Летчики
Шрифт:
— Разрешите мне ответить за капитана Ефимкова, — глухо, с нарастающим волнением продолжал майор. — Мне очень трудно говорить. Капитан Ефимков мой старый друг. Большой друг. Но и молчать я не могу. Я командир эскадрильи, и мой долг говорить о подчиненных правду, какой бы суровой она ни была. Неудача Ефимкова не случайна. Тому, кто его знает ближе, не надо быть большим психологом, чтобы правильно понять причину. — Мочалов повернул голову и посмотрел на Кузьму. — Капитан Ефимков, — каким-то чужим, неповинующимся голосом продолжал Сергей, — вы вышли над поворотным пунктом из облачности, чтобы сверить карту с местностью, убедиться, не сбились ли с маршрута.
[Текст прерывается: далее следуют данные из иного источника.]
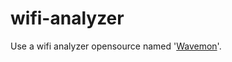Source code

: # wifi-analyzer

Use a wifi analyzer opensource named '[Wavemon](https://github.com/uoaerg/wavemon)'.

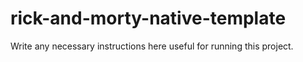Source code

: # rick-and-morty-native-template

Write any necessary instructions here useful for running this project.
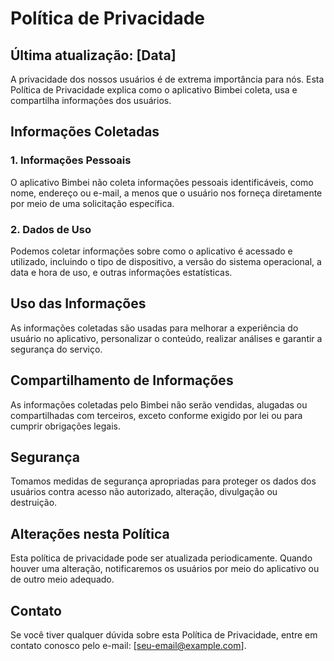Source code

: # Política de Privacidade

## Última atualização: [Data]

A privacidade dos nossos usuários é de extrema importância para nós. Esta Política de Privacidade explica como o aplicativo Bimbei coleta, usa e compartilha informações dos usuários.

## Informações Coletadas

### 1. Informações Pessoais
O aplicativo Bimbei não coleta informações pessoais identificáveis, como nome, endereço ou e-mail, a menos que o usuário nos forneça diretamente por meio de uma solicitação específica.

### 2. Dados de Uso
Podemos coletar informações sobre como o aplicativo é acessado e utilizado, incluindo o tipo de dispositivo, a versão do sistema operacional, a data e hora de uso, e outras informações estatísticas.

## Uso das Informações
As informações coletadas são usadas para melhorar a experiência do usuário no aplicativo, personalizar o conteúdo, realizar análises e garantir a segurança do serviço.

## Compartilhamento de Informações
As informações coletadas pelo Bimbei não serão vendidas, alugadas ou compartilhadas com terceiros, exceto conforme exigido por lei ou para cumprir obrigações legais.

## Segurança
Tomamos medidas de segurança apropriadas para proteger os dados dos usuários contra acesso não autorizado, alteração, divulgação ou destruição.

## Alterações nesta Política
Esta política de privacidade pode ser atualizada periodicamente. Quando houver uma alteração, notificaremos os usuários por meio do aplicativo ou de outro meio adequado.

## Contato
Se você tiver qualquer dúvida sobre esta Política de Privacidade, entre em contato conosco pelo e-mail: [seu-email@example.com].
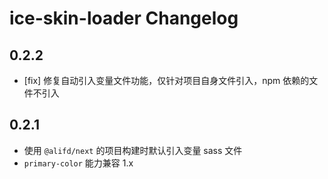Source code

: # ice-skin-loader Changelog

## 0.2.2

- [fix] 修复自动引入变量文件功能，仅针对项目自身文件引入，npm 依赖的文件不引入

## 0.2.1

- 使用 `@alifd/next` 的项目构建时默认引入变量 sass 文件
- `primary-color` 能力兼容 1.x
— Верно, — глухо уронил капитан.
— А теперь отвечу на другой вопрос, — голос Мочалова в наступившей тишине зазвучал сурово. — Объясню, почему, имея перед собой новейшие приборы, позволяющие безошибочно пилотировать в облаках, вы все-таки им не поверили. Потому что вы изучили их механически. Вы знаете, когда и как движутся стрелки, а каким они законам повинуются, как обосновать действие прибора, этого не знаете. Новая техника обогнала вас, капитан Ефимков. И обогнала потому, что вы не работаете над собой, не стараетесь повышать летную культуру, общую культуру. Стыдно сказать, вы же в год не больше пяти книг прочитываете. Да так недолго и Митрофанушкой стать, который отказывался учить географию потому, что были извозчики…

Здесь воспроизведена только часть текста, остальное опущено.